-- Task directions --
Your copy should contain exactly the lines from the start of the material through the line containing "### What Uses In-Memory Data", and no pictures.

-- Material for the task --
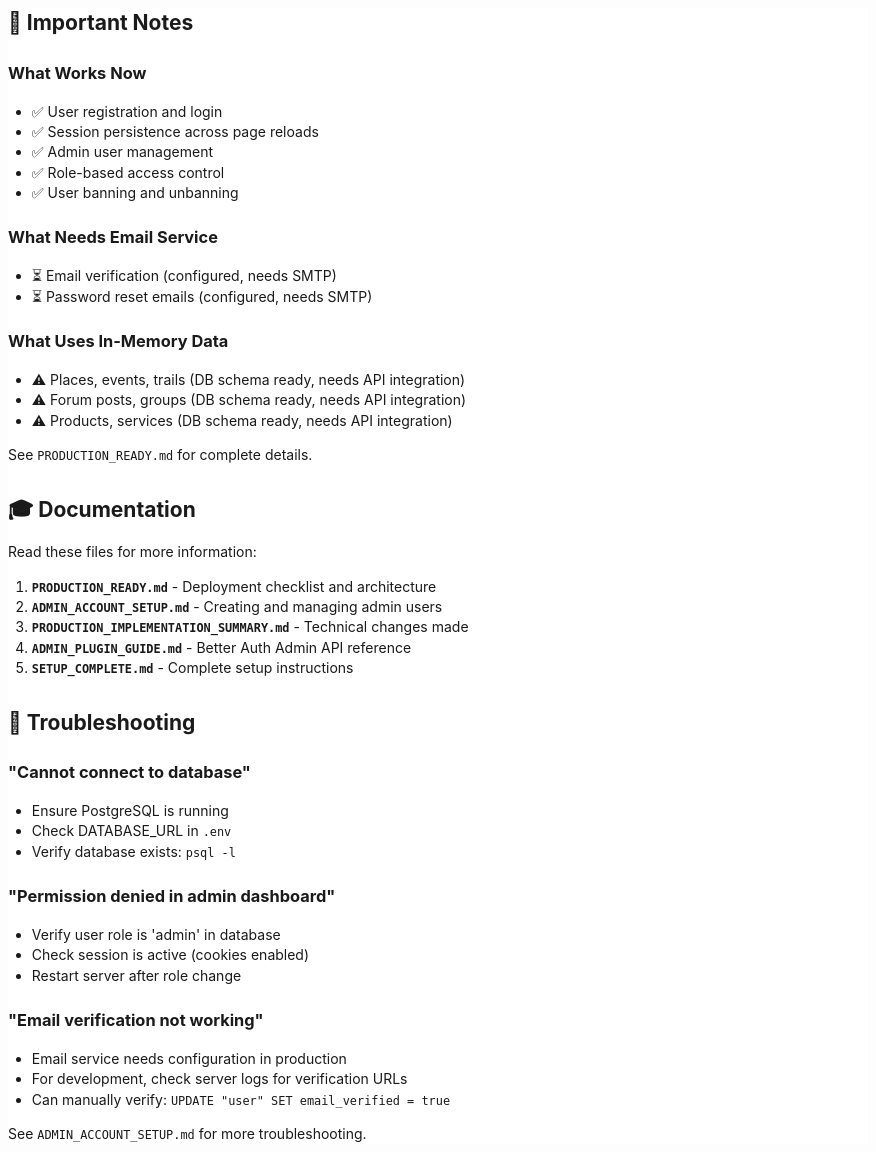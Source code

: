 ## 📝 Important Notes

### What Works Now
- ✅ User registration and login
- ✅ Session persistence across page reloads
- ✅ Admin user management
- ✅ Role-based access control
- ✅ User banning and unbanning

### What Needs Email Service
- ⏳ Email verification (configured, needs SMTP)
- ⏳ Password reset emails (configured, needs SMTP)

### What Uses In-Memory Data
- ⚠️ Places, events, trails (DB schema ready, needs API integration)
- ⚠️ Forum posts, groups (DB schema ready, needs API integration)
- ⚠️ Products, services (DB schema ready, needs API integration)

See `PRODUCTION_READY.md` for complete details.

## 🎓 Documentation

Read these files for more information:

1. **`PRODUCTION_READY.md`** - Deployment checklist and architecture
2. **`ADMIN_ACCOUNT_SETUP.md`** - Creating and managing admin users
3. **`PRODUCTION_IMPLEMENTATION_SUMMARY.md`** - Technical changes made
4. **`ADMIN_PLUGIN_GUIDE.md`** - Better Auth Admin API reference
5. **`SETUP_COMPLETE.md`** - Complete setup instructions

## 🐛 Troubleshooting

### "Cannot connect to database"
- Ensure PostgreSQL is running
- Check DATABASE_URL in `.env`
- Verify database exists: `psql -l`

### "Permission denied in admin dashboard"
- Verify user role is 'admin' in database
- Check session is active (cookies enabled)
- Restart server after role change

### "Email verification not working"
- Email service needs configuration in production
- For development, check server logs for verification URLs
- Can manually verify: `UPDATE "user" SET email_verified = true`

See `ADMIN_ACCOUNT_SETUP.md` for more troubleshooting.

-- Exercise solution --
Source code

: ## 📝 Important Notes

### What Works Now
- ✅ User registration and login
- ✅ Session persistence across page reloads
- ✅ Admin user management
- ✅ Role-based access control
- ✅ User banning and unbanning

### What Needs Email Service
- ⏳ Email verification (configured, needs SMTP)
- ⏳ Password reset emails (configured, needs SMTP)

### What Uses In-Memory Data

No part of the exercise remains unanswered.